Eu também fui a uma praia na Grécia (hei, quem pode ir a uma praia grega? Não é pra qualquer um). Nossa, me diverti tanto! Semana que vem irei de novo, porque vai ser a despedida do meu capo (chefe). A festa vai ser lá!
Hoje passei por uma situação inusitada... a minha camareira (a indonesiana Ayu) é muito rápida. A guria só olha a cama e ela se faz sozinha!!! Aí ela sempre está na minha frente, né? Numa dessa, ela saiu de uma cabine e me avisou que eu poderia entrar. Um minuto depois, bati à porta e disse o de sempre: “Housekeeping!
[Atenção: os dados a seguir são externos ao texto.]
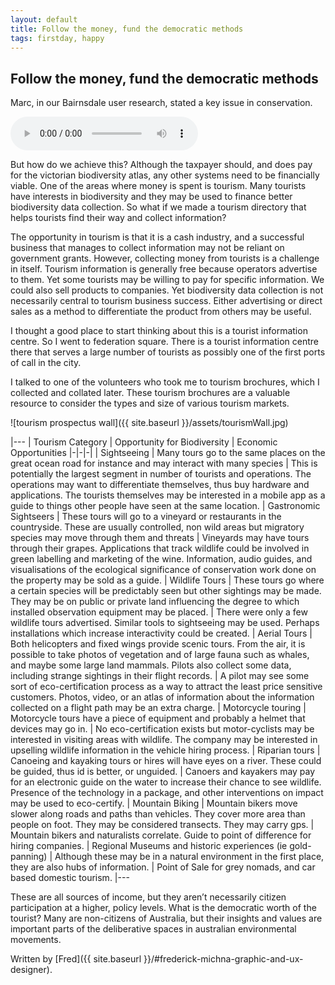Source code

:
 ```yaml
---
layout: default
title: Follow the money, fund the democratic methods
tags: firstday, happy
---
```


## Follow the money, fund the democratic methods

Marc, in our Bairnsdale user research, stated a key issue in conservation. 

<audio controls="controls" preload="metadata">
  Your browser does not support the <code>audio</code> element.
  <source src="{{ site.baseurl }}/assets/audio/tourismBlogPost/MarcPerri.mp3" type="audio/mp3">
</audio>

But how do we achieve this? Although the taxpayer should, and does pay for the victorian biodiversity atlas, any other systems need to be financially viable. One of the areas where money is spent is tourism. Many tourists have interests in biodiversity and they may be used to finance better biodiversity data collection. So what if we made a tourism directory that helps tourists find their way and collect information? 

The opportunity in tourism is that it is a cash industry, and a successful business that manages to collect information may not be reliant on government grants. However, collecting money from tourists is a challenge in itself. Tourism information is generally free because operators advertise to them. Yet some tourists may be willing to pay for specific information. We could also sell products to companies. Yet biodiversity data collection is not necessarily central to tourism business success. Either advertising or direct sales as a method to differentiate the product from others may be useful. 


I thought a good place to start thinking about this is a tourist information centre. So I went to federation square. There is a tourist information centre there that serves a large number of tourists as possibly one of the first ports of call in the city.

I talked to one of the volunteers who took me to tourism brochures, which I collected and collated later. These tourism brochures are a valuable resource to consider the types and size of various tourism markets.

![tourism prospectus wall]({{ site.baseurl }}/assets/tourismWall.jpg)

|---
| Tourism Category | Opportunity for Biodiversity | Economic Opportunities
|-|-|-|
| Sightseeing | Many tours go to the same places on the great ocean road for instance and may interact with many species | This is potentially the largest segment in number of tourists and operations. The operations may want to differentiate themselves, thus buy hardware and applications. The tourists themselves may be interested in a mobile app as a guide to things other people have seen at the same location.
| Gastronomic Sightseers | These tours will go to a vineyard or restaurants in the countryside. These are usually controlled, non wild areas but migratory species may move through them and threats | Vineyards may have tours through their grapes. Applications that track wildlife could be involved in green labelling and marketing of the wine. Information, audio guides, and visualisations of the ecological significance of conservation work done on the property may be sold as a guide.
| Wildlife Tours | These tours go where a certain species will be predictably seen but other sightings may be made. They may be on public or private land influencing the degree to which installed observation equipment may be placed. | There were only a few wildlife tours advertised. Similar tools to sightseeing may be used. Perhaps installations which increase interactivity could be created.
| Aerial Tours | Both helicopters and fixed wings provide scenic tours. From the air, it is possible to take photos of vegetation and of large fauna such as whales, and maybe some large land mammals. Pilots also collect some data, including strange sightings in their flight records. | A pilot may see some sort of eco-certification process as a way to attract the least price sensitive customers. Photos, video, or an atlas of information about the information collected on a flight path may be an extra charge.
| Motorcycle touring | Motorcycle tours have a piece of equipment and probably a helmet that devices may go in. | No eco-certification exists but motor-cyclists may be interested in visiting areas with wildlife. The company may be interested in upselling wildlife information in the vehicle hiring process.
| Riparian tours | Canoeing and kayaking tours or hires will have eyes on a river. These could be guided, thus id is better, or unguided. | Canoers and kayakers may pay for an electronic guide on the water to increase their chance to see wildlife. Presence of the technology in a package, and other interventions on impact may be used to eco-certify.
| Mountain Biking | Mountain bikers move slower along roads and paths than vehicles. They cover more area than people on foot. They may be considered transects. They may carry gps. | Mountain bikers and naturalists correlate. Guide to point of difference for hiring companies.
| Regional Museums and historic experiences (ie gold-panning) | Although these may be in a natural environment in the first place, they are also hubs of information. | Point of Sale for grey nomads, and car based domestic tourism.
|---

These are all sources of income, but they aren’t necessarily citizen participation at a higher, policy levels. What is the democratic worth of the tourist? Many are non-citizens of Australia, but their insights and values are important parts of the deliberative spaces in australian environmental movements. 

Written by [Fred]({{ site.baseurl }}/#frederick-michna-graphic-and-ux-designer).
Hello, housekeeping!” E ninguém respondeu. Entrei! Fui direto pro banheiro fazer a limpeza do chuveiro. Numa mão o balde com cloro, na outra o caddie-caddie (uma espécie de porta-produto de limpeza). Quando abro a porta com o cotovelo (porque não tinha mais mão, né?) tenho a visão do inferninho: a passageira sentada na privada, nua, lendo revista e fazendo o número 2! Ela deu um grito e eu dei um maior ainda. Nem sabia o que fazer. Saí correndo morrendo de medo de ser xingada. A noite, ela nem olhou na minha cara!!!! Kkkkkkkkkk
E to ganhando gorjeta! Nossa, a seção que estou é muito boa pra isso. Fica perto das suítes. É um corredor com 23 cabines, que só eu e a Ayu cuidamos. Então é muito fácil para os passageiros guardarem nossos rostos. Aí rola o dinheiro.
Outra coisa que to descobrindo é que nem faz tããããão mal pegar comida dos passageiros (tipo bala, chiclete, bolacha que estão em cima da mesa). Não dá mais culpa não!
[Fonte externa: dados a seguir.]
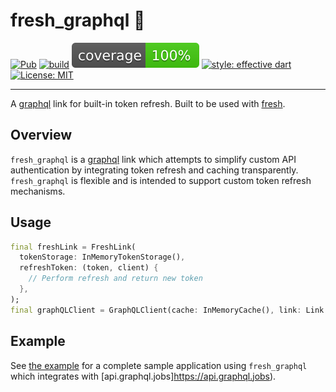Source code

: # fresh_graphql 🍋

[![Pub](https://img.shields.io/pub/v/fresh_graphql.svg)](https://pub.dev/packages/fresh_graphql)
[![build](https://github.com/felangel/fresh/workflows/build/badge.svg)](https://github.com/felangel/fresh/actions)
[![coverage](https://github.com/felangel/fresh/blob/master/packages/fresh_graphql/coverage_badge.svg)](https://github.com/felangel/fresh/actions)
[![style: effective dart](https://img.shields.io/badge/style-effective_dart-40c4ff.svg)](https://github.com/tenhobi/effective_dart)
[![License: MIT](https://img.shields.io/badge/license-MIT-purple.svg)](https://opensource.org/licenses/MIT)

---

A [graphql](https://pub.dev/packages/graphql) link for built-in token refresh. Built to be used with [fresh](https://pub.dev/packages/fresh).

## Overview

`fresh_graphql` is a [graphql](https://pub.dev/packages/graphql) link which attempts to simplify custom API authentication by integrating token refresh and caching transparently. `fresh_graphql` is flexible and is intended to support custom token refresh mechanisms.

## Usage

```dart
final freshLink = FreshLink(
  tokenStorage: InMemoryTokenStorage(),
  refreshToken: (token, client) {
    // Perform refresh and return new token
  },
);
final graphQLClient = GraphQLClient(cache: InMemoryCache(), link: Link.from([freshLink, HttpLink(...)]));
```

## Example

See [the example](https://github.com/felangel/fresh/tree/master/packages/fresh_graphql/example) for a complete sample application using `fresh_graphql` which integrates with [api.graphql.jobs]https://api.graphql.jobs).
E a novela da lavanderia? Continua a mesma! Toalhas e lençóis para indonesianos. Para nós brasileiros, é uma briga. E briga mesmo. Sá falta rolar tapas. É engraçado!!!!!
Voltando ao meu excelentíssimo. Foi um tanto inesperado. Achei que ia aproveitar mais! Mas tudo bem! Deus sabe o que faz!
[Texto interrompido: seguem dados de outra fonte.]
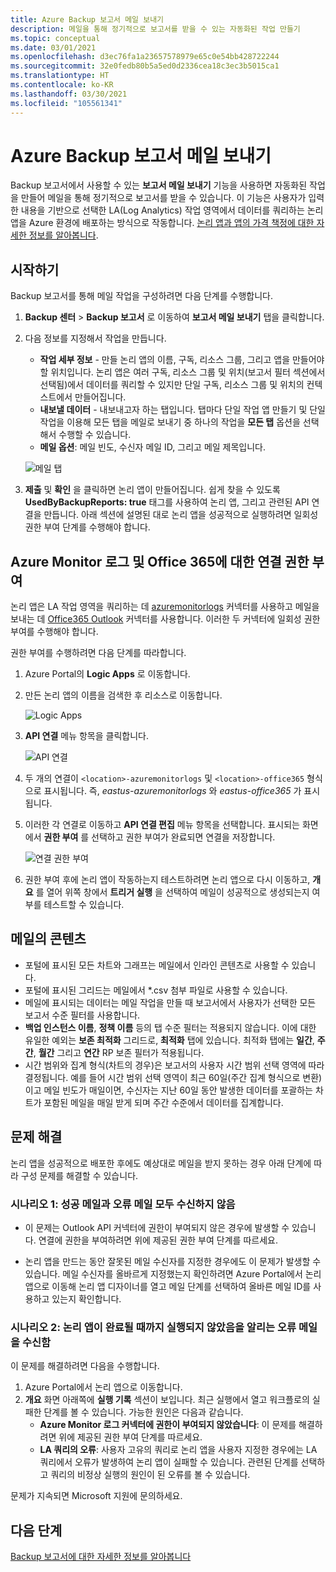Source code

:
 ```yaml
---
title: Azure Backup 보고서 메일 보내기
description: 메일을 통해 정기적으로 보고서를 받을 수 있는 자동화된 작업 만들기
ms.topic: conceptual
ms.date: 03/01/2021
ms.openlocfilehash: d3ec76fa1a23657578979e65c0e54bb428722244
ms.sourcegitcommit: 32e0fedb80b5a5ed0d2336cea18c3ec3b5015ca1
ms.translationtype: HT
ms.contentlocale: ko-KR
ms.lasthandoff: 03/30/2021
ms.locfileid: "105561341"
---
```

# <a name="email-azure-backup-reports"></a>Azure Backup 보고서 메일 보내기

Backup 보고서에서 사용할 수 있는 **보고서 메일 보내기** 기능을 사용하면 자동화된 작업을 만들어 메일을 통해 정기적으로 보고서를 받을 수 있습니다. 이 기능은 사용자가 입력한 내용을 기반으로 선택한 LA(Log Analytics) 작업 영역에서 데이터를 쿼리하는 논리 앱을 Azure 환경에 배포하는 방식으로 작동합니다. [논리 앱과 앱의 가격 책정에 대한 자세한 정보를 알아봅니다](https://azure.microsoft.com/pricing/details/logic-apps/).

## <a name="getting-started"></a>시작하기

Backup 보고서를 통해 메일 작업을 구성하려면 다음 단계를 수행합니다.

1.  **Backup 센터**  > **Backup 보고서** 로 이동하여 **보고서 메일 보내기** 탭을 클릭합니다.
2.  다음 정보를 지정해서 작업을 만듭니다.
    * **작업 세부 정보** - 만들 논리 앱의 이름, 구독, 리소스 그룹, 그리고 앱을 만들어야 할 위치입니다. 논리 앱은 여러 구독, 리소스 그룹 및 위치(보고서 필터 섹션에서 선택됨)에서 데이터를 쿼리할 수 있지만 단일 구독, 리소스 그룹 및 위치의 컨텍스트에서 만들어집니다.
    * **내보낼 데이터** - 내보내고자 하는 탭입니다. 탭마다 단일 작업 앱 만들기 및 단일 작업을 이용해 모든 탭을 메일로 보내기 중 하나의 작업을 **모든 탭** 옵션을 선택해서 수행할 수 있습니다.
    * **메일 옵션**: 메일 빈도, 수신자 메일 ID, 그리고 메일 제목입니다.

    ![메일 탭](./media/backup-azure-configure-backup-reports/email-tab.png)

3.  **제출** 및 **확인** 을 클릭하면 논리 앱이 만들어집니다. 쉽게 찾을 수 있도록 **UsedByBackupReports: true** 태그를 사용하여 논리 앱, 그리고 관련된 API 연결을 만듭니다. 아래 섹션에 설명된 대로 논리 앱을 성공적으로 실행하려면 일회성 권한 부여 단계를 수행해야 합니다.

## <a name="authorize-connections-to-azure-monitor-logs-and-office-365"></a>Azure Monitor 로그 및 Office 365에 대한 연결 권한 부여

논리 앱은 LA 작업 영역을 쿼리하는 데 [azuremonitorlogs](/connectors/azuremonitorlogs/) 커넥터를 사용하고 메일을 보내는 데 [Office365 Outlook](/connectors/office365connector/) 커넥터를 사용합니다. 이러한 두 커넥터에 일회성 권한 부여를 수행해야 합니다. 
 
권한 부여를 수행하려면 다음 단계를 따라합니다.

1.  Azure Portal의 **Logic Apps** 로 이동합니다.
2.  만든 논리 앱의 이름을 검색한 후 리소스로 이동합니다.

    ![Logic Apps](./media/backup-azure-configure-backup-reports/logic-apps.png)

3.  **API 연결** 메뉴 항목을 클릭합니다.

    ![API 연결](./media/backup-azure-configure-backup-reports/api-connections.png)

4.  두 개의 연결이 `<location>-azuremonitorlogs` 및 `<location>-office365` 형식으로 표시됩니다. 즉, _eastus-azuremonitorlogs_ 와 _eastus-office365_ 가 표시됩니다.
5.  이러한 각 연결로 이동하고 **API 연결 편집** 메뉴 항목을 선택합니다. 표시되는 화면에서 **권한 부여** 를 선택하고 권한 부여가 완료되면 연결을 저장합니다.

    ![연결 권한 부여](./media/backup-azure-configure-backup-reports/authorize-connections.png)

6.  권한 부여 후에 논리 앱이 작동하는지 테스트하려면 논리 앱으로 다시 이동하고, **개요** 를 열어 위쪽 창에서 **트리거 실행** 을 선택하여 메일이 성공적으로 생성되는지 여부를 테스트할 수 있습니다.

## <a name="contents-of-the-email"></a>메일의 콘텐츠

* 포털에 표시된 모든 차트와 그래프는 메일에서 인라인 콘텐츠로 사용할 수 있습니다.
* 포털에 표시된 그리드는 메일에서 *.csv 첨부 파일로 사용할 수 있습니다.
* 메일에 표시되는 데이터는 메일 작업을 만들 때 보고서에서 사용자가 선택한 모든 보고서 수준 필터를 사용합니다.
* **백업 인스턴스 이름**, **정책 이름** 등의 탭 수준 필터는 적용되지 않습니다. 이에 대한 유일한 예외는 **보존 최적화** 그리드로, **최적화** 탭에 있습니다. 최적화 탭에는 **일간**, **주간**, **월간** 그리고 **연간** RP 보존 필터가 적용됩니다.
* 시간 범위와 집계 형식(차트의 경우)은 보고서의 사용자 시간 범위 선택 영역에 따라 결정됩니다. 예를 들어 시간 범위 선택 영역이 최근 60일(주간 집계 형식으로 변환)이고 메일 빈도가 매일이면, 수신자는 지난 60일 동안 발생한 데이터를 포괄하는 차트가 포함된 메일을 매일 받게 되며 주간 수준에서 데이터를 집계합니다.

## <a name="troubleshooting-issues"></a>문제 해결

논리 앱을 성공적으로 배포한 후에도 예상대로 메일을 받지 못하는 경우 아래 단계에 따라 구성 문제를 해결할 수 있습니다.

### <a name="scenario-1-receiving-neither-a-successful-email-nor-an-error-email"></a>시나리오 1: 성공 메일과 오류 메일 모두 수신하지 않음

* 이 문제는 Outlook API 커넥터에 권한이 부여되지 않은 경우에 발생할 수 있습니다. 연결에 권한을 부여하려면 위에 제공된 권한 부여 단계를 따르세요.

* 논리 앱을 만드는 동안 잘못된 메일 수신자를 지정한 경우에도 이 문제가 발생할 수 있습니다. 메일 수신자를 올바르게 지정했는지 확인하려면 Azure Portal에서 논리 앱으로 이동해 논리 앱 디자이너를 열고 메일 단계를 선택하여 올바른 메일 ID를 사용하고 있는지 확인합니다.

### <a name="scenario-2-receiving-an-error-email-that-says-that-the-logic-app-failed-to-execute-to-completion"></a>시나리오 2: 논리 앱이 완료될 때까지 실행되지 않았음을 알리는 오류 메일을 수신함

이 문제를 해결하려면 다음을 수행합니다.
1.  Azure Portal에서 논리 앱으로 이동합니다.
2.  **개요** 화면 아래쪽에 **실행 기록** 섹션이 보입니다. 최근 실행에서 열고 워크플로의 실패한 단계를 볼 수 있습니다. 가능한 원인은 다음과 같습니다.
    * **Azure Monitor 로그 커넥터에 권한이 부여되지 않았습니다**: 이 문제를 해결하려면 위에 제공된 권한 부여 단계를 따르세요.
    * **LA 쿼리의 오류**: 사용자 고유의 쿼리로 논리 앱을 사용자 지정한 경우에는 LA 쿼리에서 오류가 발생하여 논리 앱이 실패할 수 있습니다. 관련된 단계를 선택하고 쿼리의 비정상 실행의 원인이 된 오류를 볼 수 있습니다.

문제가 지속되면 Microsoft 지원에 문의하세요.

## <a name="next-steps"></a>다음 단계
[Backup 보고서에 대한 자세한 정보를 알아봅니다](./configure-reports.md)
Não posso mentir, já disse e repito. Estou feliz aqui! Tudo tem sido muito bom pra mim. Rezo todos os dias para continuar tendo a sorte de sempre!
Consegui até sorrir quando recebi o meu primeiro salário. Os brasileiros tem um dia certo para todos receberem. Claro que tem fila! Lá estava eu, perdendo uma tarde gostosa de sono, só para receber. Meu contrato é de $1100,00 por mês. Com todos os descontos, recebi somente $100,00. Vamos ver o próximo mês. Eu conto depois!
Teve uma promoção aqui nas lojas só para os crews (minha laia). Aí eu toda faceira comprei dois perfumes e fui empolgada para comprar uma calça da Diesel (original, tá?). Adivinha se serviu? A modelagem européia não serve nas coxas da brasileira aqui. E era tão barata, só quarenta e nove euros.
Então, vou agora parar por aqui porque amanhã é Ancona (embarque e desembarque, dia cheio e pesado). Vou lá pra cabine do meu gatinho!!!! Bjos
E continuo agradecendo todos os dias pelo pé na bunda! Obrigada Senhor!

sábado, 7 de agosto de 2010

De segunda à segunda!!!!! Mas é bom!

Todos já sabem o que faço por aqui. Mas como funciona o restante? É melhor começar definindo a rota do cruzeiro. Cada dia é uma coisa diferente.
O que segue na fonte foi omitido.